Now, that doesn't mean there are no controversies with the way permits are allocated. As mentioned, about 17 percent of permits are given freely to private companies (though these will be phased out over time). Here's how those allowances are split up between 2012 and 2050:
Merchant coal generators, 3.0%
Energy-intensive, trade-exposed industries, 8.0%
Carbon-capture and storage incentives, 4.1%
Clean vehicle technology standards, 1.0%
Oil refiners, 1.0%
Notice that electric utilities and coal companies get a greater share of permits than oil refiners. That means, as Geoff Styles argues at Energy Outlook, this climate bill could affect gas and diesel prices disproportionately more than electricity prices. My guess is this happened because the coal industry has plenty of Democratic champions on the energy committee, such as Virginia's Rick Boucher, who labored to make the bill more coal-friendly (look at all that money for carbon-capture research). Many of the oil industry's defenders, meanwhile, are Republicans, who didn't bother to help shape the bill.
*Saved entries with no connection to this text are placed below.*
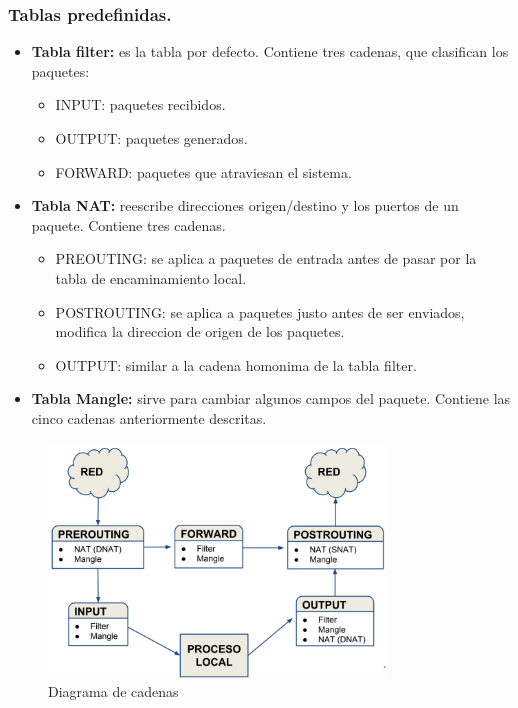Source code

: \begin{onepage}
\subsubsection{Tablas predefinidas.}
\begin{itemize}
    \item \textbf{Tabla filter: }es la tabla por defecto. Contiene tres cadenas, que clasifican los paquetes:
        \begin{itemize}
            \item INPUT: paquetes recibidos.
            \item OUTPUT: paquetes generados.
            \item FORWARD: paquetes que atraviesan el sistema.
        \end{itemize}
    
    \item \textbf{Tabla NAT: }reescribe direcciones origen/destino y los puertos de un paquete. Contiene tres cadenas.
            \begin{itemize}
                \item PREOUTING: se aplica a paquetes de entrada antes de pasar por la tabla de encaminamiento local.
                \item POSTROUTING: se aplica a paquetes justo antes de ser enviados, modifica la direccion de origen de los paquetes.
                \item OUTPUT: similar a la cadena homonima de la tabla filter.
            \end{itemize}
    \item \textbf{Tabla Mangle: }sirve para cambiar algunos campos del paquete. Contiene las cinco cadenas anteriormente descritas.
    \end{itemize}
    \begin{figure}[H]
        \centering
        \includegraphics[width=0.8\textwidth]{img/GraficoCadenas.PNG}
        \caption{Diagrama de cadenas}
    \end{figure}
    \end{onepage}
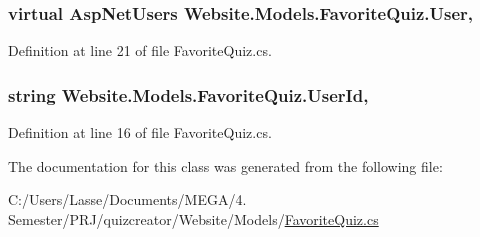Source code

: \subsubsection[{User}]{\setlength{\rightskip}{0pt plus 5cm}virtual {\bf Asp\+Net\+Users} Website.\+Models.\+Favorite\+Quiz.\+User\hspace{0.3cm}{\ttfamily [get]}, {\ttfamily [set]}}\label{class_website_1_1_models_1_1_favorite_quiz_a93771e9824a5520ff5e9d0c77c0a9058}


Definition at line 21 of file Favorite\+Quiz.\+cs.

\hypertarget{class_website_1_1_models_1_1_favorite_quiz_a0b356c76b9c880718760e02263587b8a}{}
\subsubsection[{User\+Id}]{\setlength{\rightskip}{0pt plus 5cm}string Website.\+Models.\+Favorite\+Quiz.\+User\+Id\hspace{0.3cm}{\ttfamily [get]}, {\ttfamily [set]}}\label{class_website_1_1_models_1_1_favorite_quiz_a0b356c76b9c880718760e02263587b8a}


Definition at line 16 of file Favorite\+Quiz.\+cs.



The documentation for this class was generated from the following file\+:\begin{DoxyCompactItemize}
\item 
C\+:/\+Users/\+Lasse/\+Documents/\+M\+E\+G\+A/4. Semester/\+P\+R\+J/quizcreator/\+Website/\+Models/\hyperlink{_favorite_quiz_8cs}{Favorite\+Quiz.\+cs}\end{DoxyCompactItemize}
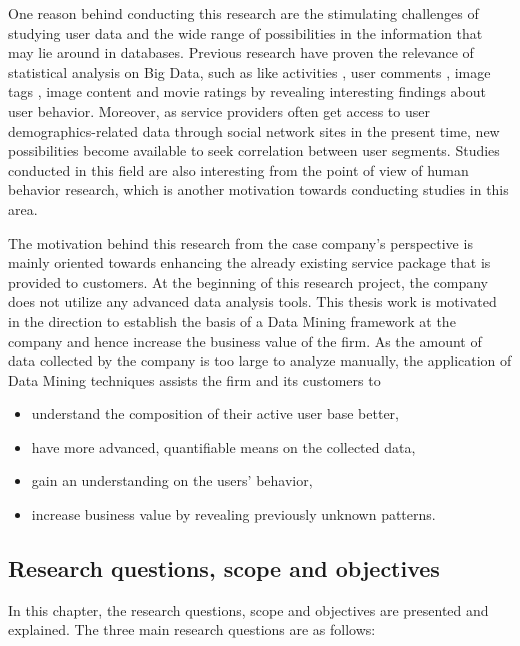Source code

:     One reason behind conducting this research are the stimulating challenges of studying user data and the wide range of possibilities in the information that may lie around in databases. Previous research have proven the relevance of statistical analysis on Big Data, such as like activities \cite{jang2015noreciprocity, jang2016teensengagemorewithfewerphotos, ottoni2013ladies, guy2016whatsyourorganizationlike, jang2015no, youyou2015computer}, user comments \cite{jang2016teensengagemorewithfewerphotos}, image tags \cite{jang2016teensengagemorewithfewerphotos}, image content \cite{hu2014we, bakhshi2014faces} and movie ratings \cite{saraee2004data, kabinsingha2012movie} by revealing interesting findings about user behavior. Moreover, as service providers often get access to user demographics-related data through social network sites in the present time, new possibilities become available to seek correlation between user segments. Studies conducted in this field are also interesting from the point of view of human behavior research, which is another motivation towards conducting studies in this area. 

    The motivation behind this research from the case company's perspective is mainly oriented towards enhancing the already existing service package that is provided to customers. At the beginning of this research project, the company does not utilize any advanced data analysis tools. This thesis work is motivated in the direction to establish the basis of a Data Mining framework at the company and hence increase the business value of the firm. As the amount of data collected by the company is too large to analyze manually, the application of Data Mining techniques assists the firm and its customers to 

    \begin{itemize}
        \item understand the composition of their active user base better,
        \item have more advanced, quantifiable means on the collected data,
        \item gain an understanding on the users' behavior, 
        \item increase business value by revealing previously unknown patterns.
    \end{itemize} 

\subsection{Research questions, scope and objectives}
In this chapter, the research questions, scope and objectives are presented and explained. The three main research questions are as follows:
This tension arose in the hearing today. Thomas Farrell of Dominion Power, a Virginia electric utility, told lawmakers that his trade group, the Edison Electric Institute, approved of the bill. But Steve Cousins of Alliant Oil, a small refinery in Arkansas, warned that he could be swept right out of business—in part because he saw no way to reduce his emissions with existing technology, and would have to spend money buying permits. Likewise, Tommy Hodges, speaking on behalf of the American Trucking Association, warned that the bill could raise gas prices by 70 cents per gallon and diesel prices 80 cents per gallon, kneecapping the trucking industry.
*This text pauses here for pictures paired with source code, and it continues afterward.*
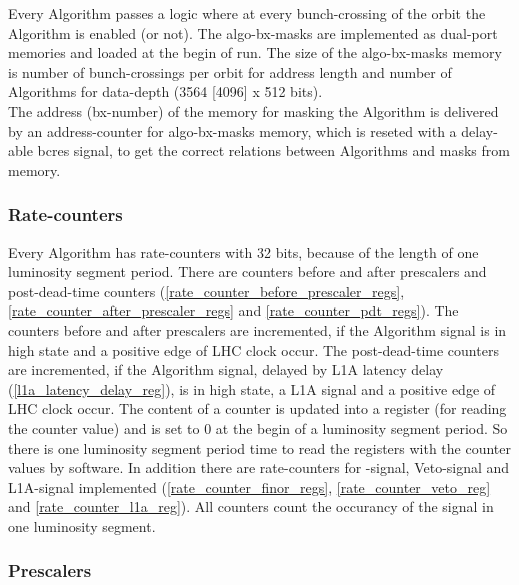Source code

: Every Algorithm passes a logic where at every bunch-crossing of the orbit the Algorithm is enabled (or not). The algo-bx-masks are implemented as dual-port memories
and loaded at the begin of run.
The size of the algo-bx-masks memory is number of bunch-crossings per orbit for address length and number of Algorithms for data-depth (3564 [4096] x 512 bits).\\
The address (bx-number) of the memory for masking the Algorithm is delivered by an address-counter for algo-bx-masks memory,
which is reseted with a delay-able bcres signal, to get the correct relations between Algorithms and masks from memory.

\subsubsection{Rate-counters}
\label{sec:fdl:rate_counters}

Every Algorithm has rate-counters with 32 bits, because of the length of one luminosity segment period. There are counters before and after prescalers and post-dead-time counters (\ref{rate_counter_before_prescaler_regs}, \ref{rate_counter_after_prescaler_regs} and \ref{rate_counter_pdt_regs}).
The counters before and after prescalers are incremented, if the Algorithm signal is in high state and a positive edge of LHC clock occur. The post-dead-time counters are incremented, if the Algorithm signal, delayed by L1A latency delay (\ref{l1a_latency_delay_reg}), is in high state, a L1A signal and a positive edge of LHC clock occur.
The content of a counter is updated into a register (for reading the counter value) and is set to 0 at the begin of a luminosity segment period.
So there is one luminosity segment period time to read the registers with the counter values by software.
In addition there are rate-counters for \finor-signal, Veto-signal and L1A-signal implemented (\ref{rate_counter_finor_regs}, \ref{rate_counter_veto_reg} and \ref{rate_counter_l1a_reg}). All counters count the occurancy of the signal in one luminosity segment.

\subsubsection{Prescalers}
\label{sec:fdl:pre_scalers}


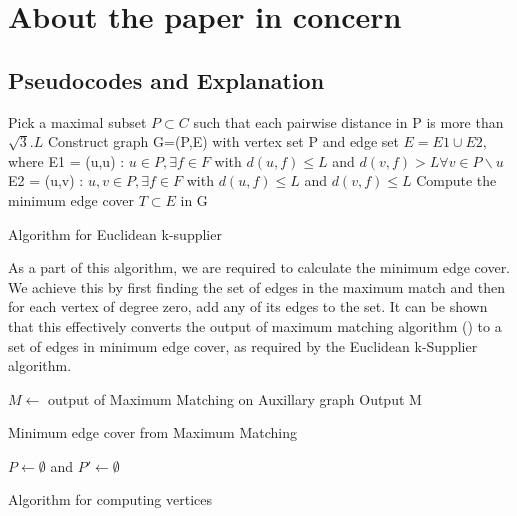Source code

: \documentclass[12pt, a4paper]{article}
\begin{document}
\section{About the paper in concern}

\subsection{Pseudocodes and Explanation}
\begin{algorithm}[H]
 Pick a maximal subset $P \subset C$ such that each pairwise distance in P is more than $\sqrt{3}.L$\;
 Construct graph G=(P,E) with vertex set P and edge set $E = E1 \cup E2$, where \newline
 E1 =  {(u,u) : $ u \in P, \exists f \in F $ with $d(u,f) \leq L$ and $d(v,f) > L \forall v \in P\backslash u$}\;
 E2 =  {(u,v) : $u,v \in P, \exists f \in F$ with $d(u,f) \leq L$ and $d(v,f) \leq L$}\;
 Compute the minimum edge cover $T \subset E$ in G\;
 \caption{Algorithm for Euclidean k-supplier\newline}
 \end{algorithm}

As a part of this algorithm, we are required to calculate the minimum edge cover. We achieve this by first finding the set of edges in the maximum match and then for each vertex of degree zero, add any of its edges to the set. It can be shown that this effectively converts the output of maximum matching algorithm (\cite{MicaliVazirani}) to a set of edges in minimum edge cover, as required by the Euclidean k-Supplier algorithm.\\

\begin{algorithm}[H]
$M \gets$ output of Maximum Matching on Auxillary graph\;
 Output M\;
 \caption{Minimum edge cover from Maximum Matching\newline}
 \end{algorithm}
\begin{algorithm}[H]
 $P \gets \emptyset$ and $ P' \gets \emptyset$ \;
\caption{Algorithm for computing vertices\newline\newline}
\end{algorithm}
\end{document}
I'm not sure there's an easy lesson here, other than to note that the auction vs. giveaway debate can obscure some key subtleties, and that a bill this sprawling is bound to create winners and losers—which is why the precise allocation formula will continue to attract swarms of lobbyists. (And yes, one of the downsides of giving away permits instead of auctioning them off is that influential lawmakers will jockey for a larger chunk of free permits for their favorite industries. Read this Washington Post story for a few telling anecdotes in the House.)